Scammers phish for student emails
Feb 11, 2020
Information and Technology Services sent an email on Feb. 7 warning students of phishing scams disguised as job offers. According to the ITS phishing guide at SF State, “Phishing is an attempt to acquire sensitive information by pretending to be a legitimate or trustworthy entity.”
This is done by email or text message and usually has some form of link to redirect the receiver to a fraudulent site in order to trick them into putting in their username, password, social security number, etc., in order to hack their accounts.
One fraudulent email claims there is additional information needed to receive financial aid. This phishing scam email is intended to get the receiver to click on the email so that it could then redirect them to a fake SF State login website page.
This phishing scam is aimed at tricking students into entering their login information on this fake sign-on page in order to receive their username and password. Entering any information pertaining to a student’s bank account is targeted in order to get a hold of account and routing numbers.
Aliyah Murphy recalls opening an email on Sept. 19 from a sender without credentials suggesting that she click on the link below from Paypal to authenticate her account. Murphy never entered her information, but engaging with the email was enough to fill her inbox with spam less than a week later.
On Sept. 24, 2019, Murphy began receiving a barrage of sexually suggestive messages to her student email. They continued all night and all she could do was turn off her notifications.
Murphy said she went to ITS; they locked her out of her student account and installed antivirus software. This process took about two weeks and her professors had to send her assignments to her personal account.
This isn’t the first time that Murphy has gotten a suspicious email claiming to be from the university.
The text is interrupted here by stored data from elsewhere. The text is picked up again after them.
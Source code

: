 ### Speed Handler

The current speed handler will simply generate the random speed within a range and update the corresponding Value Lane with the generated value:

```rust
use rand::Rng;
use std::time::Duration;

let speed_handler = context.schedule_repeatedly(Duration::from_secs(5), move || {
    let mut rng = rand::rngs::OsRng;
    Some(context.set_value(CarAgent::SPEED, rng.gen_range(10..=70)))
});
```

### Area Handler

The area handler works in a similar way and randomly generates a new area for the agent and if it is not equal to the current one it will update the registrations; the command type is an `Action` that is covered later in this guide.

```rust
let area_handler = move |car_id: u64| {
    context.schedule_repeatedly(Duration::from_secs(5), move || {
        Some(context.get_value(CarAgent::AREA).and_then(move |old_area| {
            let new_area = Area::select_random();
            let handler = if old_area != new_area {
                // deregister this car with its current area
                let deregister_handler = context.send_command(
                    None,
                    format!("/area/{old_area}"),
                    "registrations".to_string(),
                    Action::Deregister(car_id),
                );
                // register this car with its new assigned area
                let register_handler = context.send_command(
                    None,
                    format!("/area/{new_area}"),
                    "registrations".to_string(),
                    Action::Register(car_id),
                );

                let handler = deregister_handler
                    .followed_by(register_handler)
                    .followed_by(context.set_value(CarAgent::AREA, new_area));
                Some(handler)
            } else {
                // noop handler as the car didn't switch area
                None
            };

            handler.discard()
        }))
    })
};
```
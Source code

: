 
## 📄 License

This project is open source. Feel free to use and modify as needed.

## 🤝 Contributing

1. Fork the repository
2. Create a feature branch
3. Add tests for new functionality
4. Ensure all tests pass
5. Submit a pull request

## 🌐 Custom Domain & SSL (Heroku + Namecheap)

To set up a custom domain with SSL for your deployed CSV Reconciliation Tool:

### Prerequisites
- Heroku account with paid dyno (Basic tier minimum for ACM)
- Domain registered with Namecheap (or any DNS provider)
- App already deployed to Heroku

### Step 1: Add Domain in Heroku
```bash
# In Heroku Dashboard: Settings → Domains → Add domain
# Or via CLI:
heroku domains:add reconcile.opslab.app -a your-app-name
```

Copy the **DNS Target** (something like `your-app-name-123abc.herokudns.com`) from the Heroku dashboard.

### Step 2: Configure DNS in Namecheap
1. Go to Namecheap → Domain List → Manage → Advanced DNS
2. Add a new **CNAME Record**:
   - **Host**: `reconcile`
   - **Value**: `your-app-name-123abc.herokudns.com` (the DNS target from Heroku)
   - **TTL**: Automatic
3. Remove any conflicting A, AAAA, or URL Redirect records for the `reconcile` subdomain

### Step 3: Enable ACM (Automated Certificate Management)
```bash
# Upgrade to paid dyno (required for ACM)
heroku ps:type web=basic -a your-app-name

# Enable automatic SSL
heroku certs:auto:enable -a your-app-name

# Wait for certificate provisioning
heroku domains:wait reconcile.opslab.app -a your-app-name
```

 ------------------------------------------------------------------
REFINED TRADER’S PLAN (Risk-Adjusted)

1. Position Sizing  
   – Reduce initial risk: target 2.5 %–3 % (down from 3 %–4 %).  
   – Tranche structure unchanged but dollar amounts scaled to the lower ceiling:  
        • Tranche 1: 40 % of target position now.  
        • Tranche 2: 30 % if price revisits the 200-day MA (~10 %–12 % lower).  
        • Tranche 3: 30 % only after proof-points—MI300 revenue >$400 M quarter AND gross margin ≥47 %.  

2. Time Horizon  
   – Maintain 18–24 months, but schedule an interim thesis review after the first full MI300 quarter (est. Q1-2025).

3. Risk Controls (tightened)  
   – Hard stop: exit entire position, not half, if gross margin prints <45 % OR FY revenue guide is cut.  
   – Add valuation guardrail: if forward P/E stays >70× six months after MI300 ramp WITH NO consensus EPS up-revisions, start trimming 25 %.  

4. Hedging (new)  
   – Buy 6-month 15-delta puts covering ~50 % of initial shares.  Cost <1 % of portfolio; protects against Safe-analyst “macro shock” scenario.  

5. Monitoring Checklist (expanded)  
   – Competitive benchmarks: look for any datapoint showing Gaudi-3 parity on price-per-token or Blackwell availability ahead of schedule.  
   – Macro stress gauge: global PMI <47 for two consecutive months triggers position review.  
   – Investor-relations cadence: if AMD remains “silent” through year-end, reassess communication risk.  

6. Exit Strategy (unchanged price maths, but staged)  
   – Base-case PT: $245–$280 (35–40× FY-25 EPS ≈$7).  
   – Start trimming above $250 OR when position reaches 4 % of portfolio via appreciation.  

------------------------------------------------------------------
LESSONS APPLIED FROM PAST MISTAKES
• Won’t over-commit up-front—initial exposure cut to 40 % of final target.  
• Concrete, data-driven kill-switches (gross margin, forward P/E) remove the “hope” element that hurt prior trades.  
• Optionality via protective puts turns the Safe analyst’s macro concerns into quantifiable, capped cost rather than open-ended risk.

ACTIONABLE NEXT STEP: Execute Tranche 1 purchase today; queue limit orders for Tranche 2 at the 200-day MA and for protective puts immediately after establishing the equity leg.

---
“I had an email once that said I got suspended from the school and then I called the school and they’re like ‘that didn’t come from us,” Murphy said. “And I clicked a link because it was like, ‘to view your report.’”
Scammers also target university employees for their access to mass amounts of student, staff and faculty information.
ITS sent 3,566 simulated phishing training messages sent to SF State employees as part of their January 2020 Security Awareness Campaign. 11.3% of SF State employees responded to the simulated link that’s designed to collect the susceptibility rate of those who responded. This rate increased 3.83% compared to the November 2019 campaign results.
The ITS team is working on a device and app called Duo, to be used for multi-factor authentication (MFA), according to Nish Malik, the associate vice president and chief information officer in the ITS department. Malik is responsible for working on providing students, staff, and faculty with new solutions to prevent phishing scams from victimizing anyone on campus.
Duo is a keychain that has a specific code connected to personal accounts and notifies the person when an account is logged into. Once verified, then the person is able to access the account online. This browser session expires after 12 hours then the process starts again.
“What I want you to get from MFA is your password. You enter your password. You could be using your password in 20 places but this thing, the code, it puts in a second layer of protection, which hackers can’t get to,” Malik said.
“Once we have rolled-out MFA to all faculty, we will work on developing a plan for rolling the same out to SF State students as we take protecting our data very seriously,” Malik said.
There is not an exact date for the MFA readers to be distributed, but students are to expect this new supplement within the year.
For Sunshine Buitrago, this suspicious email arrived on Feb. 1 disguised as a job opportunity.
“The email was actually this girl looking for dog-sitting. So I’m a dog sitter, I’m a dog walker so to get emails like that it’s pretty normal for me,” Buitrago said.
The sender was a random person who advised Buitrago to email them through her personal email. From there the sender went on by giving a two-paragraph long description of why they needed a dog sitter.
“So her offer was $350 per week to watch her two dogs for nine hours per week. One, yes I do make pretty good money dog walking but that is a lot of money,” Buitrago.
Buitrago said she also knew something was wrong when the sender was willing to put their personal information in an email rather than meet in person.
Students have become victims of phish scamming with alluring various subjects. Some of the subjects are job opportunity, revalidating your account, personal assistant, and reviewing a job and confirming applications.
In order to prevent fraudulence, students are advised to directly use the SF State website instead of links through emails.
“Universities become more and more of a target because there’s a lot of individuals that are in universities, said Mary Morshed, the information security officer in ITS. “There’s also intellectual property that is housed in universities, a lot of research happening.”
Students are advised to report suspicious emails to ITS if they are experiencing any fraudulent activity. Instructions for reporting are available in the How to Report Phishing Websites Guide.